(About this task) Of the entries below, return exactly those lines that fall between the one containing "and orthogonal polynomials" and the one containing "surrogate-based design optimisation", the two end lines included.

─── The records

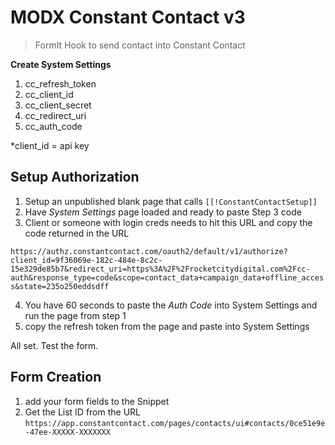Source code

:# MODX Constant Contact v3

> FormIt Hook to send contact into Constant Contact

**Create System Settings**

1. cc_refresh_token
2. cc_client_id 
3. cc_client_secret
4. cc_redirect_uri
5. cc_auth_code

*client_id = api key

## Setup Authorization

1. Setup an unpublished blank page that calls `[[!ConstantContactSetup]]`
2. Have *System Settings* page loaded and ready to paste Step 3 code
3. Client or someone with login creds needs to hit this URL and copy the code returned in the URL

`https://authz.constantcontact.com/oauth2/default/v1/authorize?client_id=9f36069e-182c-484e-8c2c-15e329de85b7&redirect_uri=https%3A%2F%2Frocketcitydigital.com%2Fcc-auth&response_type=code&scope=contact_data+campaign_data+offline_access&state=235o250eddsdff`

4. You have 60 seconds to paste the *Auth Code* into System Settings and run the page from step 1
5. copy the refresh token from the page and paste into System Settings

All set. Test the form. 

## Form Creation

1. add your form fields to the Snippet
2. Get the List ID from the URL `https://app.constantcontact.com/pages/contacts/ui#contacts/0ce51e9e-47ee-XXXXX-XXXXXXX`
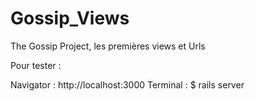 # Gossip_Views
The Gossip Project, les premières views et Urls

Pour tester :

Navigator : http://localhost:3000
Terminal :
$ rails server 
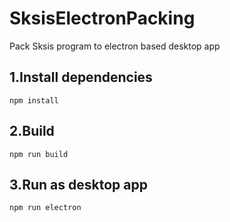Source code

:# SksisElectronPacking
Pack Sksis program to electron based desktop app  
## 1.Install dependencies  
`npm install`  
## 2.Build  
`npm run build`  
## 3.Run as desktop app
`npm run electron`
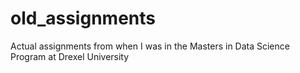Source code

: # old_assignments
Actual assignments from when I was in the Masters in Data Science Program at Drexel University
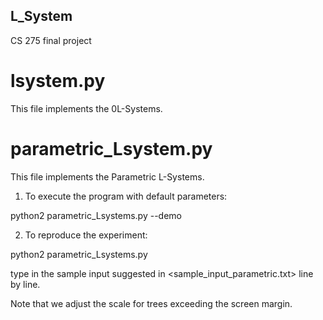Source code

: ## L_System
CS 275 final project

# lsystem.py 

This file implements the 0L-Systems.



# parametric_Lsystem.py

This file implements the Parametric L-Systems.

1. To execute the program with default parameters:

python2 parametric_Lsystems.py --demo


2. To reproduce the experiment:

python2 parametric_Lsystems.py 

type in the sample input suggested in <sample_input_parametric.txt> line by line.

Note that we adjust the scale for trees exceeding the screen margin.
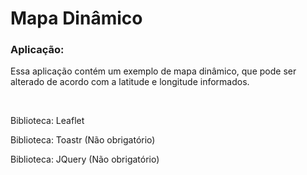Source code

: # Mapa Dinâmico

<h3>Aplicação:</h3>
<p>Essa aplicação contém um exemplo de mapa dinâmico, que pode ser alterado de acordo com a latitude e longitude informados.</p>

<br/>

<p>Biblioteca: Leaflet</p>
<p>Biblioteca: Toastr (Não obrigatório)</p>
<p>Biblioteca: JQuery (Não obrigatório)</p>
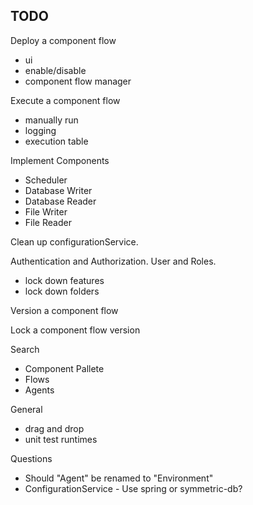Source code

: ## TODO

Deploy a component flow
  - ui
  - enable/disable
  - component flow manager

Execute a component flow
  - manually run
  - logging
  - execution table

Implement Components
 - Scheduler
 - Database Writer
 - Database Reader
 - File Writer
 - File Reader 

Clean up configurationService.  

Authentication and Authorization. User and Roles.
 - lock down features
 - lock down folders

Version a component flow

Lock a component flow version

Search
 - Component Pallete
 - Flows
 - Agents

General
 - drag and drop
 - unit test runtimes
 
Questions
 - Should "Agent" be renamed to "Environment"
 - ConfigurationService - Use spring or symmetric-db?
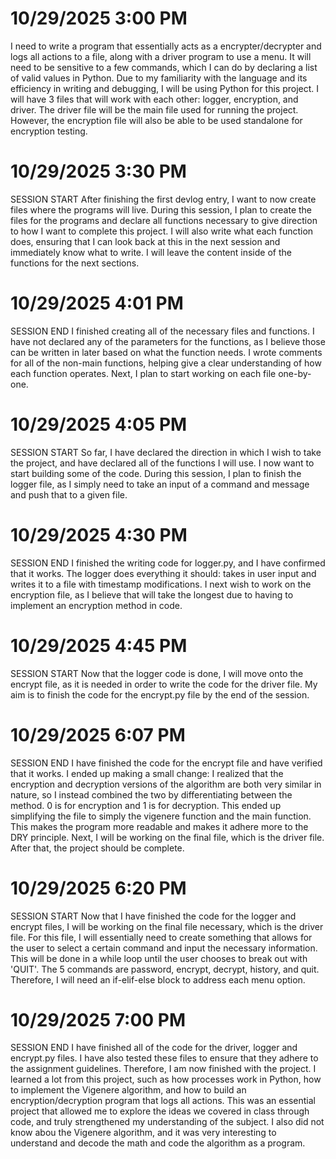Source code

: # 10/29/2025 3:00 PM

I need to write a program that essentially acts as a encrypter/decrypter and logs all actions to a file, along with a driver program to use a menu. It will need to be sensitive to a few commands, which I can do by declaring a list of valid values in Python. Due to my familiarity with the language and its efficiency in writing and debugging, I will be using Python for this project. I will have 3 files that will work with each other: logger, encryption, and driver. The driver file will be the main file used for running the project. However, the encryption file will also be able to be used standalone for encryption testing.

# 10/29/2025 3:30 PM

SESSION START
After finishing the first devlog entry, I want to now create files where the programs will live. During this session, I plan to create the files for the programs and declare all functions necessary to give direction to how I want to complete this project. I will also write what each function does, ensuring that I can look back at this in the next session and immediately know what to write. I will leave the content inside of the functions for the next sections.

# 10/29/2025 4:01 PM

SESSION END
I finished creating all of the necessary files and functions. I have not declared any of the parameters for the functions, as I believe those can be written in later based on what the function needs. I wrote comments for all of the non-main functions, helping give a clear understanding of how each function operates. Next, I plan to start working on each file one-by-one.

# 10/29/2025 4:05 PM

SESSION START
So far, I have declared the direction in which I wish to take the project, and have declared all of the functions I will use. I now want to start building some of the code. During this session, I plan to finish the logger file, as I simply need to take an input of a command and message and push that to a given file.

# 10/29/2025 4:30 PM

SESSION END
I finished the writing code for logger.py, and I have confirmed that it works. The logger does everything it should: takes in user input and writes it to a file with timestamp modifications. I next wish to work on the encryption file, as I believe that will take the longest due to having to implement an encryption method in code.

# 10/29/2025 4:45 PM

SESSION START
Now that the logger code is done, I will move onto the encrypt file, as it is needed in order to write the code for the driver file. My aim is to finish the code for the encrypt.py file by the end of the session.

# 10/29/2025 6:07 PM

SESSION END
I have finished the code for the encrypt file and have verified that it works. I ended up making a small change: I realized that the encryption and decryption versions of the algorithm are both very similar in nature, so I instead combined the two by differentiating between the method. 0 is for encryption and 1 is for decryption. This ended up simplifying the file to simply the vigenere function and the main function. This makes the program more readable and makes it adhere more to the DRY principle. Next, I will be working on the final file, which is the driver file. After that, the project should be complete.

# 10/29/2025 6:20 PM

SESSION START
Now that I have finished the code for the logger and encrypt files, I will be working on the final file necessary, which is the driver file. For this file, I will essentially need to create something that allows for the user to select a certain command and input the necessary information. This will be done in a while loop until the user chooses to break out with 'QUIT'. The 5 commands are password, encrypt, decrypt, history, and quit. Therefore, I will need an if-elif-else block to address each menu option.

# 10/29/2025 7:00 PM

SESSION END
I have finished all of the code for the driver, logger and encrypt.py files. I have also tested these files to ensure that they adhere to the assignment guidelines. Therefore, I am now finished with the project. I learned a lot from this project, such as how processes work in Python, how to implement the Vigenere algorithm, and how to build an encryption/decryption program that logs all actions. This was an essential project that allowed me to explore the ideas we covered in class through code, and truly strengthened my understanding of the subject. I also did not know abou the Vigenere algorithm, and it was very interesting to understand and decode the math and code the algorithm as a program.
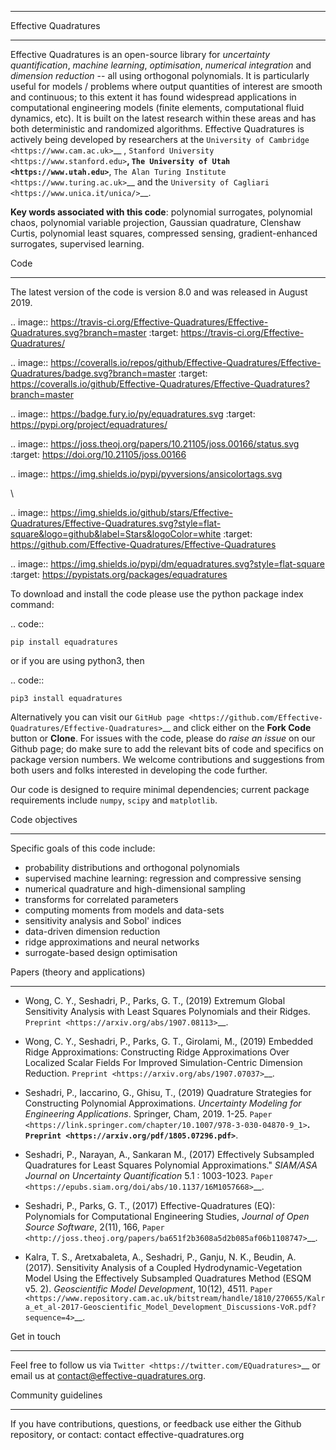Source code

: *************************
Effective Quadratures
*************************

Effective Quadratures is an open-source library for *uncertainty quantification*, *machine learning*, *optimisation*, *numerical integration* and *dimension reduction* -- all using orthogonal polynomials. It is particularly useful for models / problems where output quantities of interest are smooth and continuous; to this extent it has found widespread applications in computational engineering models (finite elements, computational fluid dynamics, etc). It is built on the latest research within these areas and has both deterministic and randomized algorithms. Effective Quadratures is actively being developed by researchers at the `University of Cambridge <https://www.cam.ac.uk>`__ , `Stanford University <https://www.stanford.edu>`__, `The University of Utah <https://www.utah.edu>`__, `The Alan Turing Institute <https://www.turing.ac.uk>`__ and the `University of Cagliari <https://www.unica.it/unica/>`__.  

**Key words associated with this code**: polynomial surrogates, polynomial chaos, polynomial variable projection, Gaussian quadrature, Clenshaw Curtis, polynomial least squares, compressed sensing, gradient-enhanced surrogates, supervised learning.

Code
***************

The latest version of the code is version 8.0 and was released in August 2019. 

.. image:: https://travis-ci.org/Effective-Quadratures/Effective-Quadratures.svg?branch=master
	:target: https://travis-ci.org/Effective-Quadratures/

.. image:: https://coveralls.io/repos/github/Effective-Quadratures/Effective-Quadratures/badge.svg?branch=master
	:target: https://coveralls.io/github/Effective-Quadratures/Effective-Quadratures?branch=master

.. image:: https://badge.fury.io/py/equadratures.svg
	:target: https://pypi.org/project/equadratures/

.. image:: https://joss.theoj.org/papers/10.21105/joss.00166/status.svg
	:target: https://doi.org/10.21105/joss.00166

.. image:: https://img.shields.io/pypi/pyversions/ansicolortags.svg

\

.. image:: https://img.shields.io/github/stars/Effective-Quadratures/Effective-Quadratures.svg?style=flat-square&logo=github&label=Stars&logoColor=white
	:target: https://github.com/Effective-Quadratures/Effective-Quadratures

.. image:: https://img.shields.io/pypi/dm/equadratures.svg?style=flat-square
	:target: https://pypistats.org/packages/equadratures

To download and install the code please use the python package index command:

.. code::
	
	pip install equadratures

or if you are using python3, then

.. code::
	
	pip3 install equadratures

Alternatively you can visit our `GitHub page <https://github.com/Effective-Quadratures/Effective-Quadratures>`__ and click either on the **Fork Code** button or **Clone**. For issues with the code, please do *raise an issue* on our Github page; do make sure to add the relevant bits of code and specifics on package version numbers. We welcome contributions and suggestions from both users and folks interested in developing the code further.

Our code is designed to require minimal dependencies; current package requirements include ``numpy``, ``scipy`` and ``matplotlib``.


Code objectives
***********

Specific goals of this code include:

* probability distributions and orthogonal polynomials
* supervised machine learning: regression and compressive sensing
* numerical quadrature and high-dimensional sampling
* transforms for correlated parameters
* computing moments from models and data-sets
* sensitivity analysis and Sobol' indices
* data-driven dimension reduction
* ridge approximations and neural networks
* surrogate-based design optimisation 


Papers (theory and applications)
***************************************

- Wong, C. Y., Seshadri, P., Parks, G. T., (2019) Extremum Global Sensitivity Analysis with Least Squares Polynomials and their Ridges. `Preprint <https://arxiv.org/abs/1907.08113>`__.

- Wong, C. Y., Seshadri, P., Parks, G. T., Girolami, M., (2019) Embedded Ridge Approximations: Constructing Ridge Approximations Over Localized Scalar Fields For Improved Simulation-Centric Dimension Reduction. `Preprint <https://arxiv.org/abs/1907.07037>`__.

- Seshadri, P., Iaccarino, G., Ghisu, T., (2019) Quadrature Strategies for Constructing Polynomial Approximations. *Uncertainty Modeling for Engineering Applications*. Springer, Cham, 2019. 1-25. `Paper <https://link.springer.com/chapter/10.1007/978-3-030-04870-9_1>`__. `Preprint <https://arxiv.org/pdf/1805.07296.pdf>`__.

- Seshadri, P., Narayan, A., Sankaran M., (2017) Effectively Subsampled Quadratures for Least Squares Polynomial Approximations." *SIAM/ASA Journal on Uncertainty Quantification* 5.1 : 1003-1023. `Paper <https://epubs.siam.org/doi/abs/10.1137/16M1057668>`__.

- Seshadri, P., Parks, G. T., (2017) Effective-Quadratures (EQ): Polynomials for Computational Engineering Studies, *Journal of Open Source Software*, 2(11), 166, `Paper <http://joss.theoj.org/papers/ba651f2b3608a5d2b085af06b1108747>`__.

- Kalra, T. S., Aretxabaleta, A., Seshadri, P., Ganju, N. K., Beudin, A. (2017). Sensitivity Analysis of a Coupled Hydrodynamic-Vegetation Model Using the Effectively Subsampled Quadratures Method (ESQM v5. 2). *Geoscientific Model Development*, 10(12), 4511. `Paper <https://www.repository.cam.ac.uk/bitstream/handle/1810/270655/Kalra_et_al-2017-Geoscientific_Model_Development_Discussions-VoR.pdf?sequence=4>`__.

Get in touch
***************

Feel free to follow us via `Twitter <https://twitter.com/EQuadratures>`__ or email us at contact@effective-quadratures.org. 


Community guidelines
***************
If you have contributions, questions, or feedback use either the Github repository, or contact: contact <at> effective-quadratures.org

──────

(Exercise result)
* probability distributions and orthogonal polynomials
* supervised machine learning: regression and compressive sensing
* numerical quadrature and high-dimensional sampling
* transforms for correlated parameters
* computing moments from models and data-sets
* sensitivity analysis and Sobol' indices
* data-driven dimension reduction
* ridge approximations and neural networks
* surrogate-based design optimisation 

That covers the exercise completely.